I agree that JK would have been okay if he's said "eradicate
illicit narcotics cultivation". But he didn't.
"Narcotics" is more than heroin. It includes morphine and other products with genuine medical use. Why shouldn't we cut the Afghani farmers into a slice of the medical production pie? It seems obviously to be in our national security interest to do so.
The Boston Globe ran another op-ed today that gets it right.
http://www.boston.com/bostonglobe/editorial_opinion/editorials/articles/2009/02/17/wrong_front_for_the_drug_war/Eradication is not just an ineffective strategy, but also hurts the security interests of Afghanistan and Western governments. While the United States invests $1 billion in eradication efforts each year, the Taliban profits by purchasing poppy from farmers who have no one else to sell to, and selling it to the black market. Also, the eradication policy fuels anti-Western hatred when farmers become sympathetic to insurgent groups after the US and Afghan governments burn or spray their only source of income.
The eradication policy remains in place even though it is widely recognized as a failure.

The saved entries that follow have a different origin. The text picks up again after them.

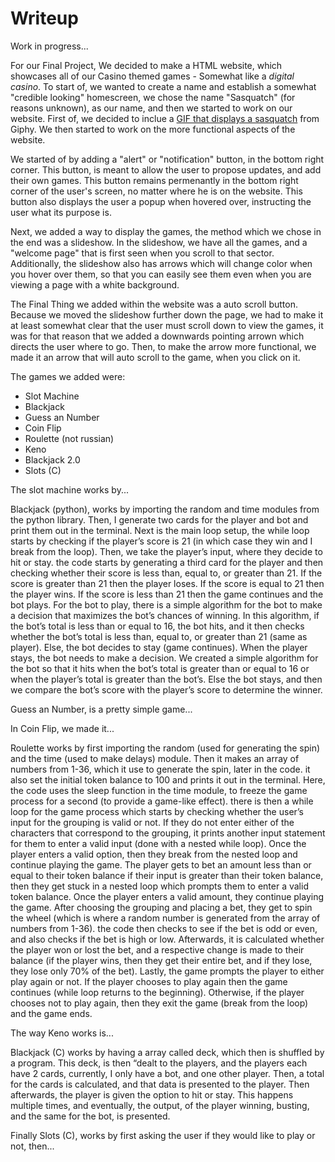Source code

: 
# Writeup

Work in progress...

   For our Final Project, We decided to make a HTML website, which showcases all of our Casino themed games - Somewhat like a _digital casino_.
To start of, we wanted to create a name and establish a somewhat "credible looking" homescreen, we chose the name "Sasquatch" (for reasons unknown), as our name, and then we started to work on our website. First of, we decided to inclue a [GIF that displays a sasquatch](https://giphy.com/gifs/gjHuIwidiRcjemb1GH) from Giphy. We then started to work on the more functional aspects of the website. 

   We started of by adding a "alert" or "notification" button, in the bottom right corner. This button, is meant to allow the user to propose updates, and add their own games. This button remains permenantly in the bottom right corner of the user's screen, no matter where he is on the website. This button also displays the user a popup when hovered over, instructing the user what its purpose is.

   Next, we added a way to display the games, the method which we chose in the end was a slideshow. In the slideshow, we have all the games, and a "welcome page" that is first seen when you scroll to that sector. Additionally, the slideshow also has arrows which will change color when you hover over them, so that you can easily see them even when you are viewing a page with a white background.
   
   The Final Thing we added within the website was a auto scroll button. Because we moved the slideshow further down the page, we had to make it at least somewhat clear that the user must scroll down to view the games, it was for that reason that we added a downwards pointing arrown which directs the user where to go. Then, to make the arrow more functional, we made it an arrow that will auto scroll to the game, when you click on it.
   
The games we added were:
-  Slot Machine
- Blackjack
- Guess an Number
- Coin Flip
- Roulette (not russian)
- Keno
- Blackjack 2.0
- Slots (C)  

The slot machine works by...

Blackjack (python), works by importing the random and time modules from the python library. Then, I generate two cards for the player and bot and print them out in the terminal. Next is the main loop setup, the while loop starts by checking if the player’s score is 21 (in which case they win and I break from the loop). Then, we take the player’s input, where they decide to hit or stay. the code starts by generating a third card for the player and then checking whether their score is less than, equal to, or greater than 21. If the score is greater than 21 then the player loses. If the score is equal to 21 then the player wins. If the score is less than 21 then the game continues and the bot plays. For the bot to play, there is a simple algorithm for the bot to make a decision that maximizes the bot’s chances of winning. In this algorithm, if the bot’s total is less than or equal to 16, the bot hits, and it then checks whether the bot’s total is less than, equal to, or greater than 21 (same as player). Else, the bot decides to stay (game continues). When the player stays, the bot needs to make a decision. We created a simple algorithm for the bot so that it hits when the bot’s total is greater than or equal to 16 or when the player’s total is greater than the bot’s. Else the bot stays, and then we compare the bot’s score with the player’s score to determine the winner.

Guess an Number, is a pretty simple game...

In Coin Flip, we made it...

Roulette works by first importing the random (used for generating the spin) and the time (used to make delays) module. Then it makes an array of numbers from 1-36, which it use to generate the spin, later in the code. it also set the initial token balance to 100 and prints it out in the terminal. Here, the code uses the sleep function in the time module, to freeze the game process for a second (to provide a game-like effect). there is then a while loop for the game process which starts by checking whether the user’s input for the grouping is valid or not. If they do not enter either of the characters that correspond to the grouping, it prints another input statement for them to enter a valid input (done with a nested while loop). Once the player enters a valid option, then they break from the nested loop and continue playing the game. The player gets to bet an amount less than or equal to their token balance if their input is greater than their token balance, then they get stuck in a nested loop which prompts them to enter a valid token balance. Once the player enters a valid amount, they continue playing the game. After choosing the grouping and placing a bet, they get to spin the wheel (which is where a random number is generated from the array of numbers from 1-36). the code then checks to see if the bet is odd or even, and also checks if the bet is high or low. Afterwards, it is calculated whether the player won or lost the bet, and a respective change is made to their balance (if the player wins, then they get their entire bet, and if they lose, they lose only 70% of the bet). Lastly, the game prompts the player to either play again or not. If the player chooses to play again then the game continues (while loop returns to the beginning). Otherwise, if the player chooses not to play again, then they exit the game (break from the loop) and the game ends.

The way Keno works is...

Blackjack (C) works by having a array called deck, which then is shuffled by a program. This deck, is then “dealt to the players, and the players each have 2 cards, currently, I only have a bot, and one other player. Then, a total for the cards is calculated, and that data is presented to the player. Then afterwards, the player is given the option to hit or stay. This happens multiple times, and eventually, the output, of the player winning, busting, and the same for the bot, is presented.

Finally Slots (C), works by first asking the user if they would like to play or not, then...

Richard Holbrooke, Obama's new envoy to Afghanistan and Pakistan, last year called the eradication program "the single most ineffective program in the history of American foreign policy."
A better option would be to set up a legal market for opium poppies. This has already happened in other countries, such as Tur key and India. The International Narcotics Control Board could regulate the growth of opium in Afghanistan for medical and scientific purposes. The drugs would be bought by pharmaceutical companies around the world for the production of licit drugs.
Such a program in Afghanistan would not only save the American government money and decrease the amount of drugs and money funneled through the Taliban; it would also allow the poppy to be put to good use by decreasing the production cost of drugs like morphine. Even if this model allowed some leaks to the black market, a wall with some holes is better than no wall at all.
I wish JK would have included this perspective in his own op-ed.